What you should do:
Copy out every line of the records where the string "اسپرانتو" occurs.

Records for this exercise:
# # #
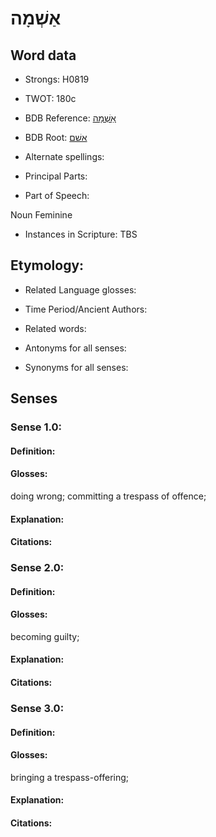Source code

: # אַשְׁמָה

<!-- Status: S2="NeedsEdits" -->
<!-- Lexica used for edits:   -->

## Word data

* Strongs: H0819

* TWOT: 180c

* BDB Reference: [אַשְׁמָה](rc://en/bdb/dict/a.gf.ad)

* BDB Root: [אשׁם](rc://en/bdb/dict/a.gf.aa)

* Alternate spellings:

* Principal Parts:

* Part of Speech:

Noun Feminine

* Instances in Scripture: TBS

## Etymology:

* Related Language glosses:

* Time Period/Ancient Authors:

* Related words:

* Antonyms for all senses:

* Synonyms for all senses:

## Senses

### Sense 1.0:

#### Definition:

#### Glosses:

doing wrong; committing a trespass of offence; 

#### Explanation:

#### Citations:



### Sense 2.0:

#### Definition:

#### Glosses:

becoming guilty; 

#### Explanation:

#### Citations:



### Sense 3.0:

#### Definition:

#### Glosses:

bringing a trespass-offering; 

#### Explanation:

#### Citations:



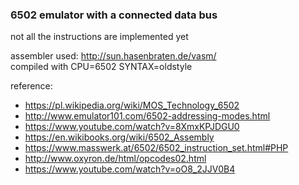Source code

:### 6502 emulator with a connected data bus

not all the instructions are implemented yet

assembler used: http://sun.hasenbraten.de/vasm/  
compiled with CPU=6502 SYNTAX=oldstyle


reference: 
* https://pl.wikipedia.org/wiki/MOS_Technology_6502
* http://www.emulator101.com/6502-addressing-modes.html
* https://www.youtube.com/watch?v=8XmxKPJDGU0
* https://en.wikibooks.org/wiki/6502_Assembly
* https://www.masswerk.at/6502/6502_instruction_set.html#PHP
* http://www.oxyron.de/html/opcodes02.html
* https://www.youtube.com/watch?v=oO8_2JJV0B4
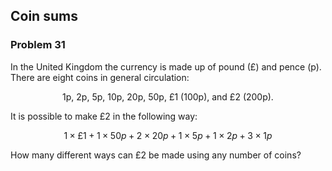﻿## Coin sums
### Problem 31

In the United Kingdom the currency is made up of pound (£) and pence (p). There are eight coins in general circulation:

<p align="center">1p, 2p, 5p, 10p, 20p, 50p, £1 (100p), and £2 (200p).</p>

It is possible to make £2 in the following way:

$$1 \times £1 + 1 \times 50p + 2 \times 20p + 1 \times 5p + 1 \times 2p + 3 \times 1p$$

How many different ways can £2 be made using any number of coins?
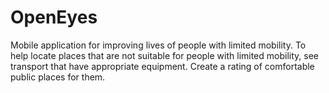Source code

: # OpenEyes
Mobile application for improving lives of people with limited mobility. To help locate places that are not suitable for people with limited mobility, see transport that have appropriate equipment. Create a rating of comfortable public places for them.
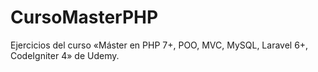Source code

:# CursoMasterPHP
Ejercicios del curso «Máster en PHP 7+, POO, MVC, MySQL, Laravel 6+, CodeIgniter 4» de Udemy.
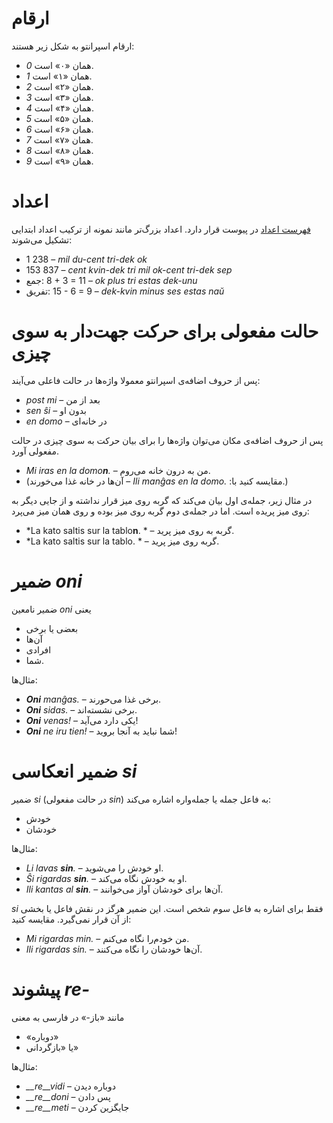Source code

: # ارقام

ارقام اسپرانتو به شکل زیر هستند:

- *0* همان «۰» است.
- *1* همان «۱» است.
- *2* همان «۲» است.
- *3* همان «۳» است.
- *4* همان «۴» است.
- *5* همان «۵» است.
- *6* همان «۶» است.
- *7* همان «۷» است.
- *8* همان «۸» است.
- *9* همان «۹» است.


# اعداد

[فهرست اعداد](https://learn.esperanto.com/fa/diversajxoj) در پیوست قرار دارد. اعداد بزرگ‌تر مانند نمونه از ترکیب اعداد ابتدایی تشکیل می‌شوند:

- <span dir="ltr">1 238</span>                     – *mil du-cent tri-dek ok*
- <span dir="ltr">153 837</span>                   – *cent kvin-dek tri mil ok-cent tri-dek sep*
- جمع:      <span dir="ltr">8 + 3 = 11</span> – *ok plus tri estas dek-unu*
- تفریق:   <span dir="ltr">15 - 6 = 9</span> – *dek-kvin minus ses estas naŭ*

# حالت مفعولی برای حرکت جهت‌دار به سوی چیزی

پس از حروف اضافه‌ی اسپرانتو معمولا واژه‌ها در حالت فاعلی می‌آیند:

- *post mi* – بعد از من
- *sen ŝi* – بدون او
- *en domo* – در خانه‌ای

پس از حروف اضافه‌ی مکان می‌توان واژه‌ها را برای بیان حرکت به سوی چیزی در حالت مفعولی آورد. 

- *<span dir="ltr">Mi iras en la domo<b>n</b>.</span>* – من به درون خانه می‌روم.
- (مقایسه کنید با: *<span dir="ltr">Ili manĝas en la domo.</span>* – آن‌ها در خانه غذا می‌خورند.)

در مثال زیر، جمله‌ی اول بیان می‌کند که گربه روی میز قرار نداشته و از جایی دیگر به روی میز پریده است. اما در جمله‌ی دوم گربه روی میز بوده و روی همان میز می‌پرد:

- *<span dir="ltr">La kato saltis sur la tablo<b>n</b>.</span> * – گربه به روی میز پرید.
- *<span dir="ltr">La kato saltis sur la tablo.</span> * – گربه روی میز پرید.

# ضمیر *oni*

ضمیر نامعین *oni* یعنی

- بعضی یا برخی
- آن‌ها
- افرادی
- شما.

مثال‌ها:

- *<span dir="ltr"><b>Oni</b> manĝas.</span>* – برخی غذا می‌حورند.
- *<span dir="ltr"><b>Oni</b> sidas.</span>* – برخی نشسته‌اند.
- *<span dir="ltr"><b>Oni</b> venas!</span>* – یکی دارد می‌آید!
- *<span dir="ltr"><b>Oni</b> ne iru tien!</span>* – شما نباید به آنجا بروید!
 

# ضمیر انعکاسی *si*

ضمیر *si* (در حالت مفعولی *sin*) به فاعل جمله یا جمله‌واره اشاره می‌کند:

- خودش
- خودشان

مثال‌ها:

- *<span dir="ltr">Li lavas <b>sin</b>.</span>* – او خودش را می‌شوید.
- *<span dir="ltr">Ŝi rigardas <b>sin</b>.</span>* – او به خودش نگاه می‌کند.
- *<span dir="ltr">Ili kantas al <b>sin</b>.</span>* – آن‌ها برای خودشان آواز می‌خوانند.
 
*si* فقط برای اشاره به فاعل سوم شخص است. این ضمیر هرگز در نقش فاعل یا بخشی از آن قرار نمی‌گیرد. مقایسه کنید:

- *<span dir="ltr">Mi rigardas min.</span>* – من خودم‌را نگاه می‌کنم.
- *<span dir="ltr">Ili rigardas sin.</span>* – آن‌ها خودشان را نگاه می‌کنند.

# پیشوند *<span dir="ltr">re-</span>*

مانند «باز-» در فارسی به معنی

- «دوباره»
- یا «بازگردانی»

مثال‌ها:

- *__re__vidi* – دوباره دیدن
- *__re__doni* – پس دادن
- *__re__meti* – جایگزین کردن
# # #
Response for this exercise:
ارقام اسپرانتو به شکل زیر هستند:
پس از حروف اضافه‌ی اسپرانتو معمولا واژه‌ها در حالت فاعلی می‌آیند:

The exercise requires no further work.